As an agency moves into developing a new interactive marketing/advertising campaign or website the term thrown around with reckless abandon is "Web 2.0". To many firms, this simply means the incorporation of AJAX. The presence or absence of AJAX is not the salient distinguishing feature. It's the social networking aspect the site creates amongst its user. This is not a new complaint. Tim O'Reilly, who's smarter than your mom, has lamented this nexus as a requirement for a while now.
And not to be misunderstood, I'm a big proponent of AJAX, I use it in a lot of projects because the project demands it. However, AJAX was the missing piece of the puzzle that allows HTML to behave like Flash. The ability to read data, refresh the display in a light, quick manner without having to reload the entire page has been around since Flash could parse XML files. So, to say that only an AJAX-driven site can be 2.0, is to also have your eyes closed to the available technology.
The point is simply to remember that Web 2.0 is a concept. One that involves people interacting with each other - that have been empowered to engage in the process of transactional conversations with the user base and with the site itself. A hallmark of a 2.0 site is the ability to *give* content to the site. It's about content assemblage and ownership. Google, Flickr, YouTube, WuFoo, etc - they all provide great, free services, but in turn they are all collecting massive amounts of data.
So what does this mean for companies seeking creative services? Forget about the tools - AJAX, Ruby, whatever. Spend more time finding the creative firm that has a history of developing campaigns with effective response rates. They're in a better position to determine what the right tool is to bring the concepts of Web 2.0 to your campaign.

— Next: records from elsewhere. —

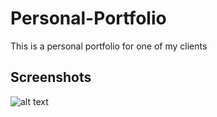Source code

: # Personal-Portfolio
This is a personal portfolio for one of my clients

## Screenshots

![alt text](https://github.com/brianondemand/Personal-Portfolio/blob/main/screenshots/header2.png)
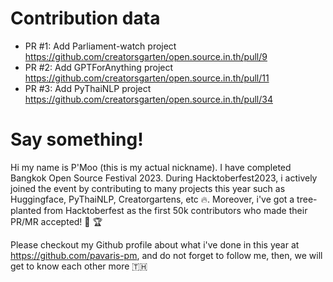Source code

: # Contribution data

- PR #1: Add Parliament-watch project https://github.com/creatorsgarten/open.source.in.th/pull/9
- PR #2: Add GPTForAnything project https://github.com/creatorsgarten/open.source.in.th/pull/11
- PR #3: Add PyThaiNLP project https://github.com/creatorsgarten/open.source.in.th/pull/34

# Say something!
Hi my name is P'Moo (this is my actual nickname). I have completed Bangkok Open Source Festival 2023. During Hacktoberfest2023, i actively joined the event by contributing to many projects this year such as Huggingface, PyThaiNLP, Creatorgartens, etc 🔥. Moreover, i've got a tree-planted from Hacktoberfest as the first 50k contributors who made their PR/MR accepted! 🌳 🏆

Please checkout my Github profile about what i've done in this year at https://github.com/pavaris-pm, and do not forget to follow me, then, we will get to know each other more 🇹🇭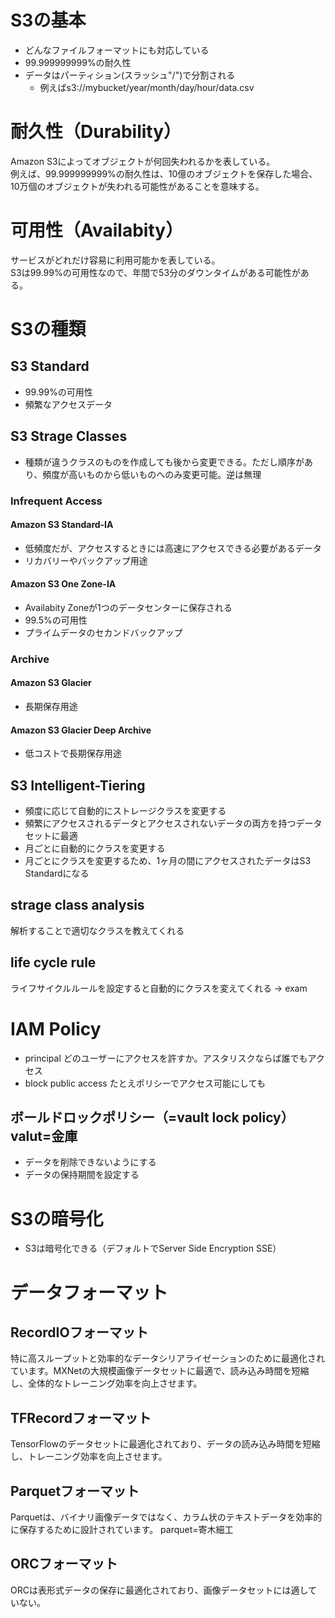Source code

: # S3の基本
- どんなファイルフォーマットにも対応している
- 99.999999999%の耐久性
- データはパーティション(スラッシュ"/")で分割される
  - 例えばs3://mybucket/year/month/day/hour/data.csv

# 耐久性（Durability）
Amazon S3によってオブジェクトが何回失われるかを表している。  
例えば、99.999999999%の耐久性は、10億のオブジェクトを保存した場合、10万個のオブジェクトが失われる可能性があることを意味する。

# 可用性（Availabity）
サービスがどれだけ容易に利用可能かを表している。  
S3は99.99%の可用性なので、年間で53分のダウンタイムがある可能性がある。


# S3の種類

## S3 Standard
- 99.99%の可用性
- 頻繁なアクセスデータ

## S3 Strage Classes
- 種類が違うクラスのものを作成しても後から変更できる。ただし順序があり、頻度が高いものから低いものへのみ変更可能。逆は無理
### Infrequent Access
#### Amazon S3 Standard-IA
- 低頻度だが、アクセスするときには高速にアクセスできる必要があるデータ
- リカバリーやバックアップ用途

#### Amazon S3 One Zone-IA
- Availabity Zoneが1つのデータセンターに保存される
- 99.5%の可用性
- プライムデータのセカンドバックアップ

### Archive
#### Amazon S3 Glacier
- 長期保存用途

#### Amazon S3 Glacier Deep Archive
- 低コストで長期保存用途


## S3 Intelligent-Tiering
- 頻度に応じて自動的にストレージクラスを変更する
- 頻繁にアクセスされるデータとアクセスされないデータの両方を持つデータセットに最適
- 月ごとに自動的にクラスを変更する
- 月ごとにクラスを変更するため、1ヶ月の間にアクセスされたデータはS3 Standardになる



## strage class analysis
解析することで適切なクラスを教えてくれる

## life cycle rule
ライフサイクルルールを設定すると自動的にクラスを変えてくれる
-> exam

# IAM Policy
- principal
どのユーザーにアクセスを許すか。アスタリスクならば誰でもアクセス
- block public access
たとえポリシーでアクセス可能にしても

## ボールドロックポリシー（=vault lock policy）valut=金庫
- データを削除できないようにする
- データの保持期間を設定する
  
# S3の暗号化
- S3は暗号化できる（デフォルトでServer Side Encryption SSE）


# データフォーマット
## RecordIOフォーマット
特に高スループットと効率的なデータシリアライゼーションのために最適化されています。MXNetの大規模画像データセットに最適で、読み込み時間を短縮し、全体的なトレーニング効率を向上させます。

## TFRecordフォーマット
TensorFlowのデータセットに最適化されており、データの読み込み時間を短縮し、トレーニング効率を向上させます。

## Parquetフォーマット
Parquetは、バイナリ画像データではなく、カラム状のテキストデータを効率的に保存するために設計されています。
parquet=寄木細工

## ORCフォーマット
ORCは表形式データの保存に最適化されており、画像データセットには適していない。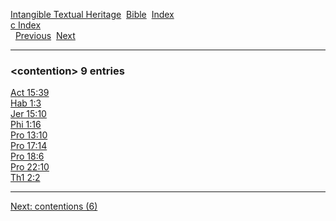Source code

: [Intangible Textual Heritage](../../index)  [Bible](../index) 
[Index](index)   
[c Index](_c_)  
  [Previous](c02520)  [Next](c02522) 

------------------------------------------------------------------------

### &lt;contention&gt; 9 entries

[Act 15:39](../kjv/act015.htm#039)  
[Hab 1:3](../kjv/hab001.htm#003)  
[Jer 15:10](../kjv/jer015.htm#010)  
[Phi 1:16](../kjv/phi001.htm#016)  
[Pro 13:10](../kjv/pro013.htm#010)  
[Pro 17:14](../kjv/pro017.htm#014)  
[Pro 18:6](../kjv/pro018.htm#006)  
[Pro 22:10](../kjv/pro022.htm#010)  
[Th1 2:2](../kjv/th1002.htm#002)  

------------------------------------------------------------------------

[Next: contentions (6)](c02522)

For developers/designers - remember AJAX is only half of the equation. Granted it's the half that is the user experience. However, AJAX can't write or modify data. You're going to need a programming language (at a minimum) to manipulate the XML files. Oh and yeah, while you're at it, remember your application is going to need to do something useful and can't be dog shit ugly. Inserting AJAX doesn't immediately unscrew a horrendously designed site that serves no purpose.
Now go out and build something with AJAX, because it's a hot shit tool.